Caltech Students Awarded Fulbrights
PASADENA, Ca.— Yuki Takahashi's curiosity about outer space was sparked after he read 250 pages of an astronomy encyclopedia. Yuki was nine at the time. Such is the kind of intellectual verve two students at California Institute of Technology have shown in receiving prestigious Fulbright Scholarship Awards for 2001-2002. Takahashi, a senior graduating in the spring, and PhD candidate Jeffrey G. Linhardt will use the award to spend the academic year studying abroad.
Linhardt will spend time in two separate labs in the Netherlands, with the ongoing goal of designing new vaccines that induce a particular immune response. His research is concerned with dendrimers, a spherical polymer or chemical compound that can serve as a kind of scaffolding for different vaccines. The dendrimers contain various antigens on their surface that bind to a variety of different antibodies. Linhardt hopes to develop a number of such synthetic vaccines, eventually testing them in humans.
Linhardt, 28, and his wife, Dawn, will spend the year in Europe. Then, following his post-doctorate work, he will seek a position with a U.S. university. He wants to start his own lab to continue his research in biomedical engineering, and looks forward as well to teaching and mentoring students.

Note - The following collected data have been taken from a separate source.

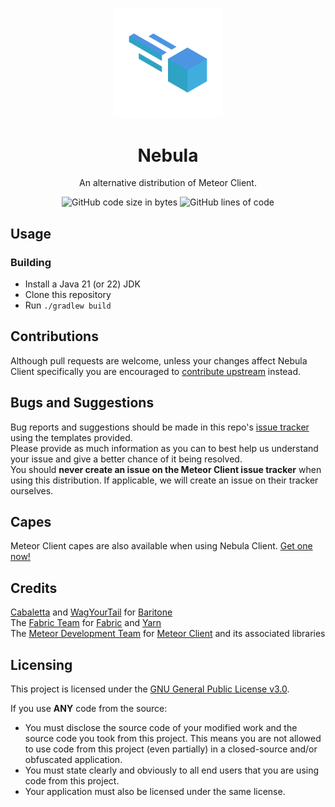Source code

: 
<p align="center">
<img src="https://raw.githubusercontent.com/NebulaeDevelopment/nebula-client/master/src/main/resources/assets/nebula-client/textures/nebula.png" alt="nebula-client-logo" width="35%"/>
</p>

<h1 align="center">Nebula</h1>
<p align="center">An alternative distribution of Meteor Client.</p>

<div align="center">
    <img src="https://img.shields.io/github/languages/code-size/NebulaeDevelopment/nebula-client?color=4baeda" alt="GitHub code size in bytes"/>
    <img src="https://img.shields.io/endpoint?url=https://ghloc.vercel.app/api/NebulaeDevelopment/nebula-client/badge?filter=.java$&label=lines%20of%20code&color=4baeda" alt="GitHub lines of code"/>
</div>

## Usage

### Building
- Install a Java 21 (or 22) JDK
- Clone this repository
- Run `./gradlew build`

## Contributions
Although pull requests are welcome, unless your changes affect Nebula Client specifically you are encouraged to [contribute upstream](https://github.com/MeteorDevelopment/meteor-client/pulls) instead.

## Bugs and Suggestions
Bug reports and suggestions should be made in this repo's [issue tracker](https://github.com/NebulaeDevelopment/nebula-client/issues) using the templates provided.  
Please provide as much information as you can to best help us understand your issue and give a better chance of it being resolved.  
You should **never create an issue on the Meteor Client issue tracker** when using this distribution. If applicable, we will create an issue on their tracker ourselves.

## Capes
Meteor Client capes are also available when using Nebula Client. [Get one now!](https://meteorclient.com/donate)

## Credits
[Cabaletta](https://github.com/cabaletta) and [WagYourTail](https://github.com/wagyourtail) for [Baritone](https://github.com/cabaletta/baritone)  
The [Fabric Team](https://github.com/FabricMC) for [Fabric](https://github.com/FabricMC/fabric-loader) and [Yarn](https://github.com/FabricMC/yarn)  
The [Meteor Development Team](https://github.com/MeteorDevelopment) for [Meteor Client](https://github.com/MeteorDevelopment/meteor-client) and its associated libraries

## Licensing
This project is licensed under the [GNU General Public License v3.0](https://www.gnu.org/licenses/gpl-3.0.en.html). 

If you use **ANY** code from the source:
- You must disclose the source code of your modified work and the source code you took from this project. This means you are not allowed to use code from this project (even partially) in a closed-source and/or obfuscated application.
- You must state clearly and obviously to all end users that you are using code from this project.
- Your application must also be licensed under the same license.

"I've always felt that one of the beautiful things about life is that it's not predestined, but is a dynamic path that's constantly being redefined by our exposure to new experiences," says Linhardt; "so I'm confident that my life will be enriched by my research experience in the Netherlands."
Takahashi's research interest concerns the origin of the universe. He will pursue a Master of Philosophy degree in astrophysics at Cambridge University in England. He chose Cambridge, he says, because of its "multicultural atmosphere and its strength in the observation of cosmic microwave background, the relic radiation from the Big Bang." Upon his return from England, Takahashi will pursue his PhD at the University of California, Berkeley. Meanwhile he continues working on a proposal to NASA to establish an international observatory on the Moon, and remains hopeful that he will one day fulfill his lifelong ambition to be an astronaut.
"The more I think about it, the more I'm convinced that changes are what make life fulfilling," he says. "So I'll always be proactive about trying new things. And I try to make my decisions with the idea of making my life and the lives of others more dynamic."
The Fulbright award is the U.S. government's premier scholarship program. It was established by Congress in 1946 to foster mutual understanding among nations through educational and cultural exchanges. Linhardt's Fulbright is sponsored by the Netherland-America Foundation, which seeks to promote relations between the U.S. and the Netherlands. Fulbright awards enable U.S. students and artists to benefit from unique resources in every corner of the world.